The answer is no.  He is a disaster as a detective in this story.  Not only is he adroitly manipulated by the murderer, he recasts his grand theories several times and castigates himself for no longer being able to think straight.  A victim is killed within feet of him when he and Hastings have presented themselves as guardians.  Out of desperation he tries to protect his client by faking her death and hoping that will take her out of harm's way.  He rather cavalierly abets the suicide of a major character.  He mistakes trivial questions for important ones and what are clearly critical unknowns for matters that he already thinks he knows.    At the end, when the mystery is unraveled, he earnestly tries to claim knowledge all along of the intricacies -- yet it is clear that he is only a step ahead of others perfectly capable of drawing the same conclusions.  Christie deliberately has him mutter mysteriously at least three times, "And yet I wonder . . . ."  He wonders, but he does not get it right over and over again.  Only in the final moments does he recover, in a ragged fashion, his previous decade's disinterested professionalism.

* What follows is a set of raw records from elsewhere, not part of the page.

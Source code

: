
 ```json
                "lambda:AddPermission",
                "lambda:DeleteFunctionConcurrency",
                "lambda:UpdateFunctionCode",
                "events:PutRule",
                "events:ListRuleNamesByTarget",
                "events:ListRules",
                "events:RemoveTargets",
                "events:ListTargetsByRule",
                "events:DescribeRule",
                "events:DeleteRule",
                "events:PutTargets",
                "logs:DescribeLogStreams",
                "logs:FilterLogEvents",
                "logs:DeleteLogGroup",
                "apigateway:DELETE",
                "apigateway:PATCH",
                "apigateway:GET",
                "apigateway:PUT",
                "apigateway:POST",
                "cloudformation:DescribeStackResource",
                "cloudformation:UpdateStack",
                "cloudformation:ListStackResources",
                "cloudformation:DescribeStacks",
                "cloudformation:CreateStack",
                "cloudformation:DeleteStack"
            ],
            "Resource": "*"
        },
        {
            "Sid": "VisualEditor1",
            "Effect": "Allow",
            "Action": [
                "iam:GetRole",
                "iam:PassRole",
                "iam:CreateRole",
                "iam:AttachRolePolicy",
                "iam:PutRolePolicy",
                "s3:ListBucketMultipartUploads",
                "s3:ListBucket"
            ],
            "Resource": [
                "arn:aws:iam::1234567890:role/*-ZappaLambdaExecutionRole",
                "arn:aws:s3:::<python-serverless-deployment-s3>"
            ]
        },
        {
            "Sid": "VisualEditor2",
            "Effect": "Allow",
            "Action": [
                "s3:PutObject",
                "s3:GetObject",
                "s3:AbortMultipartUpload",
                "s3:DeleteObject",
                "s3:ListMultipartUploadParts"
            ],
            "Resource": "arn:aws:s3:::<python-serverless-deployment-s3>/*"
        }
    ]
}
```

That recovery is the key to his survival, his new lease on life extended to him by his creator.  Christie tested Poirot in her thoroughly scientific fashion (think of her work as a pharmacist) and concluded his time was done as retired freelancer.  Something triggered a line of speculation, however, that Poirot may be useful as a traveler, a disinterested tourist (perhaps her dissatisfaction with The Mystery of the Blue Train (1928), which in Peril several characters had complimented, an ironic self-scolding that the author was giving herself).  One more Poirot, Lord Edgware Dies (1933), and then Christie sent him on his Grand Tour -- interestingly enough, in a reverse chronology:  Murder on the Orient Express (1934) initiates a series of books in which Poirot travels around the Mediterranean and in the Middle East.  With a few other titles she filled out Poirot's experiences and acquaintances as she pursued her Ancient World thinking, but essentially she had reinvented Poirot.  She had saved him, when he could not save himself, from the End House.